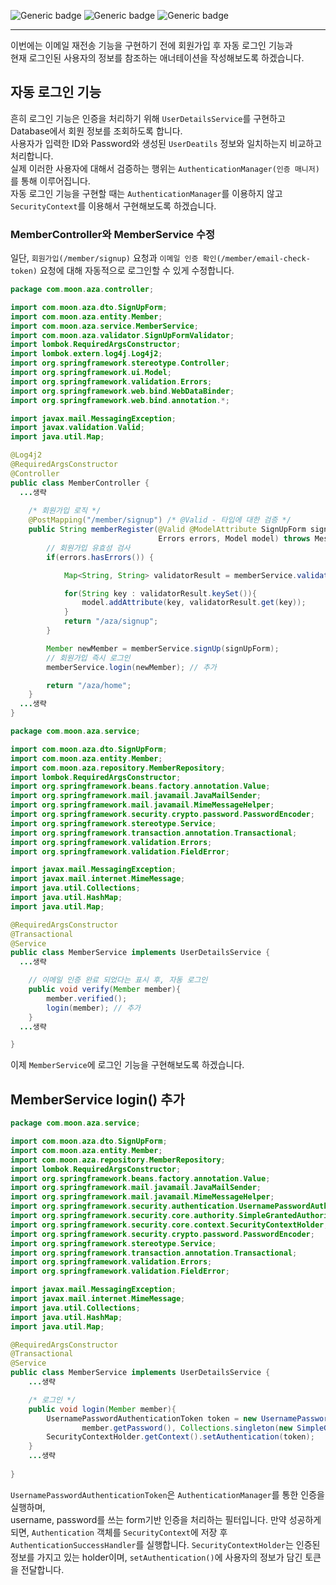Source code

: ![Generic badge](https://img.shields.io/badge/JAVA-11-blue.svg) 
![Generic badge](https://img.shields.io/badge/SpringBoot-2.6.3-yellow.svg)
![Generic badge](https://img.shields.io/badge/Gradle-7.4-orange.svg)

***
이번에는 이메일 재전송 기능을 구현하기 전에 회원가입 후 자동 로그인 기능과  
현재 로그인된 사용자의 정보를 참조하는 애너테이션을 작성해보도록 하겠습니다.  

## 자동 로그인 기능
흔히 로그인 기능은 인증을 처리하기 위해 `UserDetailsService`를 구현하고 Database에서 회원 정보를 조회하도록 합니다.  
사용자가 입력한 ID와 Password와 생성된 `UserDeatils` 정보와 일치하는지 비교하고 처리합니다.  
실제 이러한 사용자에 대해서 검증하는 행위는 `AuthenticationManager(인증 매니저)`를 통해 이루어집니다.  
자동 로그인 기능을 구현할 때는 `AuthenticationManager`를 이용하지 않고 `SecurityContext`를 이용해서 구현해보도록 하겠습니다.  

### MemberController와 MemberService 수정
일단, `회원가입(/member/signup)` 요청과 `이메일 인증 확인(/member/email-check-token)` 요청에 대해 자동적으로 로그인할 수 있게 수정합니다.  
```java
package com.moon.aza.controller;

import com.moon.aza.dto.SignUpForm;
import com.moon.aza.entity.Member;
import com.moon.aza.service.MemberService;
import com.moon.aza.validator.SignUpFormValidator;
import lombok.RequiredArgsConstructor;
import lombok.extern.log4j.Log4j2;
import org.springframework.stereotype.Controller;
import org.springframework.ui.Model;
import org.springframework.validation.Errors;
import org.springframework.web.bind.WebDataBinder;
import org.springframework.web.bind.annotation.*;

import javax.mail.MessagingException;
import javax.validation.Valid;
import java.util.Map;

@Log4j2
@RequiredArgsConstructor
@Controller
public class MemberController {
  ...생략
   
    /* 회원가입 로직 */
    @PostMapping("/member/signup") /* @Valid - 타입에 대한 검증 */
    public String memberRegister(@Valid @ModelAttribute SignUpForm signUpForm,
                                 Errors errors, Model model) throws MessagingException { /* Errors - 에러를 담을 수 있는 객체 */
        // 회원가입 유효성 검사
        if(errors.hasErrors()) {

            Map<String, String> validatorResult = memberService.validateHandling(errors);

            for(String key : validatorResult.keySet()){
                model.addAttribute(key, validatorResult.get(key));
            }
            return "/aza/signup";
        }

        Member newMember = memberService.signUp(signUpForm);
        // 회원가입 즉시 로그인
        memberService.login(newMember); // 추가

        return "/aza/home";
    }
  ...생략
}
```

```java
package com.moon.aza.service;

import com.moon.aza.dto.SignUpForm;
import com.moon.aza.entity.Member;
import com.moon.aza.repository.MemberRepository;
import lombok.RequiredArgsConstructor;
import org.springframework.beans.factory.annotation.Value;
import org.springframework.mail.javamail.JavaMailSender;
import org.springframework.mail.javamail.MimeMessageHelper;
import org.springframework.security.crypto.password.PasswordEncoder;
import org.springframework.stereotype.Service;
import org.springframework.transaction.annotation.Transactional;
import org.springframework.validation.Errors;
import org.springframework.validation.FieldError;

import javax.mail.MessagingException;
import javax.mail.internet.MimeMessage;
import java.util.Collections;
import java.util.HashMap;
import java.util.Map;

@RequiredArgsConstructor
@Transactional
@Service
public class MemberService implements UserDetailsService {
  ...생략

    // 이메일 인증 완료 되었다는 표시 후, 자동 로그인
    public void verify(Member member){
        member.verified();
        login(member); // 추가
    }
  ...생략

}

```

이제 `MemberService`에 로그인 기능을 구현해보도록 하겠습니다.  

## MemberService login() 추가
```java
package com.moon.aza.service;

import com.moon.aza.dto.SignUpForm;
import com.moon.aza.entity.Member;
import com.moon.aza.repository.MemberRepository;
import lombok.RequiredArgsConstructor;
import org.springframework.beans.factory.annotation.Value;
import org.springframework.mail.javamail.JavaMailSender;
import org.springframework.mail.javamail.MimeMessageHelper;
import org.springframework.security.authentication.UsernamePasswordAuthenticationToken;
import org.springframework.security.core.authority.SimpleGrantedAuthority;
import org.springframework.security.core.context.SecurityContextHolder;
import org.springframework.security.crypto.password.PasswordEncoder;
import org.springframework.stereotype.Service;
import org.springframework.transaction.annotation.Transactional;
import org.springframework.validation.Errors;
import org.springframework.validation.FieldError;

import javax.mail.MessagingException;
import javax.mail.internet.MimeMessage;
import java.util.Collections;
import java.util.HashMap;
import java.util.Map;

@RequiredArgsConstructor
@Transactional
@Service
public class MemberService implements UserDetailsService {
    ...생략

    /* 로그인 */
    public void login(Member member){
        UsernamePasswordAuthenticationToken token = new UsernamePasswordAuthenticationToken(member.getEmail(),
                member.getPassword(), Collections.singleton(new SimpleGrantedAuthority("ROLE_USER")));
        SecurityContextHolder.getContext().setAuthentication(token);
    }
    ...생략
  
}

```
`UsernamePasswordAuthenticationToken`은 `AuthenticationManager`를 통한 인증을 실행하며,  
username, password를 쓰는 form기반 인증을 처리하는 필터입니다. 만약 성공하게 되면, `Authentication` 객체를 `SecurityContext`에 저장 후  
`AuthenticationSuccessHandler`를 실행합니다. 
`SecurityContextHolder`는 인증된 정보를 가지고 있는 holder이며, `setAuthentication()`에 사용자의 정보가 담긴 토큰을 전달합니다.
══════════
Print each line of the listing exactly and include no pictures.

Answer box:
Source code

: ![Generic badge](https://img.shields.io/badge/JAVA-11-blue.svg) 
![Generic badge](https://img.shields.io/badge/SpringBoot-2.6.3-yellow.svg)
![Generic badge](https://img.shields.io/badge/Gradle-7.4-orange.svg)

***
이번에는 이메일 재전송 기능을 구현하기 전에 회원가입 후 자동 로그인 기능과  
현재 로그인된 사용자의 정보를 참조하는 애너테이션을 작성해보도록 하겠습니다.  

## 자동 로그인 기능
흔히 로그인 기능은 인증을 처리하기 위해 `UserDetailsService`를 구현하고 Database에서 회원 정보를 조회하도록 합니다.  
사용자가 입력한 ID와 Password와 생성된 `UserDeatils` 정보와 일치하는지 비교하고 처리합니다.  
실제 이러한 사용자에 대해서 검증하는 행위는 `AuthenticationManager(인증 매니저)`를 통해 이루어집니다.  
자동 로그인 기능을 구현할 때는 `AuthenticationManager`를 이용하지 않고 `SecurityContext`를 이용해서 구현해보도록 하겠습니다.  

### MemberController와 MemberService 수정
일단, `회원가입(/member/signup)` 요청과 `이메일 인증 확인(/member/email-check-token)` 요청에 대해 자동적으로 로그인할 수 있게 수정합니다.  
```java
package com.moon.aza.controller;

import com.moon.aza.dto.SignUpForm;
import com.moon.aza.entity.Member;
import com.moon.aza.service.MemberService;
import com.moon.aza.validator.SignUpFormValidator;
import lombok.RequiredArgsConstructor;
import lombok.extern.log4j.Log4j2;
import org.springframework.stereotype.Controller;
import org.springframework.ui.Model;
import org.springframework.validation.Errors;
import org.springframework.web.bind.WebDataBinder;
import org.springframework.web.bind.annotation.*;

import javax.mail.MessagingException;
import javax.validation.Valid;
import java.util.Map;

@Log4j2
@RequiredArgsConstructor
@Controller
public class MemberController {
  ...생략
   
    /* 회원가입 로직 */
    @PostMapping("/member/signup") /* @Valid - 타입에 대한 검증 */
    public String memberRegister(@Valid @ModelAttribute SignUpForm signUpForm,
                                 Errors errors, Model model) throws MessagingException { /* Errors - 에러를 담을 수 있는 객체 */
        // 회원가입 유효성 검사
        if(errors.hasErrors()) {

            Map<String, String> validatorResult = memberService.validateHandling(errors);

            for(String key : validatorResult.keySet()){
                model.addAttribute(key, validatorResult.get(key));
            }
            return "/aza/signup";
        }

        Member newMember = memberService.signUp(signUpForm);
        // 회원가입 즉시 로그인
        memberService.login(newMember); // 추가

        return "/aza/home";
    }
  ...생략
}
```

```java
package com.moon.aza.service;

import com.moon.aza.dto.SignUpForm;
import com.moon.aza.entity.Member;
import com.moon.aza.repository.MemberRepository;
import lombok.RequiredArgsConstructor;
import org.springframework.beans.factory.annotation.Value;
import org.springframework.mail.javamail.JavaMailSender;
import org.springframework.mail.javamail.MimeMessageHelper;
import org.springframework.security.crypto.password.PasswordEncoder;
import org.springframework.stereotype.Service;
import org.springframework.transaction.annotation.Transactional;
import org.springframework.validation.Errors;
import org.springframework.validation.FieldError;

import javax.mail.MessagingException;
import javax.mail.internet.MimeMessage;
import java.util.Collections;
import java.util.HashMap;
import java.util.Map;

@RequiredArgsConstructor
@Transactional
@Service
public class MemberService implements UserDetailsService {
  ...생략

    // 이메일 인증 완료 되었다는 표시 후, 자동 로그인
    public void verify(Member member){
        member.verified();
        login(member); // 추가
    }
  ...생략

}

```

이제 `MemberService`에 로그인 기능을 구현해보도록 하겠습니다.  

## MemberService login() 추가
```java
package com.moon.aza.service;

import com.moon.aza.dto.SignUpForm;
import com.moon.aza.entity.Member;
import com.moon.aza.repository.MemberRepository;
import lombok.RequiredArgsConstructor;
import org.springframework.beans.factory.annotation.Value;
import org.springframework.mail.javamail.JavaMailSender;
import org.springframework.mail.javamail.MimeMessageHelper;
import org.springframework.security.authentication.UsernamePasswordAuthenticationToken;
import org.springframework.security.core.authority.SimpleGrantedAuthority;
import org.springframework.security.core.context.SecurityContextHolder;
import org.springframework.security.crypto.password.PasswordEncoder;
import org.springframework.stereotype.Service;
import org.springframework.transaction.annotation.Transactional;
import org.springframework.validation.Errors;
import org.springframework.validation.FieldError;

import javax.mail.MessagingException;
import javax.mail.internet.MimeMessage;
import java.util.Collections;
import java.util.HashMap;
import java.util.Map;

@RequiredArgsConstructor
@Transactional
@Service
public class MemberService implements UserDetailsService {
    ...생략

    /* 로그인 */
    public void login(Member member){
        UsernamePasswordAuthenticationToken token = new UsernamePasswordAuthenticationToken(member.getEmail(),
                member.getPassword(), Collections.singleton(new SimpleGrantedAuthority("ROLE_USER")));
        SecurityContextHolder.getContext().setAuthentication(token);
    }
    ...생략
  
}

```
`UsernamePasswordAuthenticationToken`은 `AuthenticationManager`를 통한 인증을 실행하며,  
username, password를 쓰는 form기반 인증을 처리하는 필터입니다. 만약 성공하게 되면, `Authentication` 객체를 `SecurityContext`에 저장 후  
`AuthenticationSuccessHandler`를 실행합니다. 
`SecurityContextHolder`는 인증된 정보를 가지고 있는 holder이며, `setAuthentication()`에 사용자의 정보가 담긴 토큰을 전달합니다.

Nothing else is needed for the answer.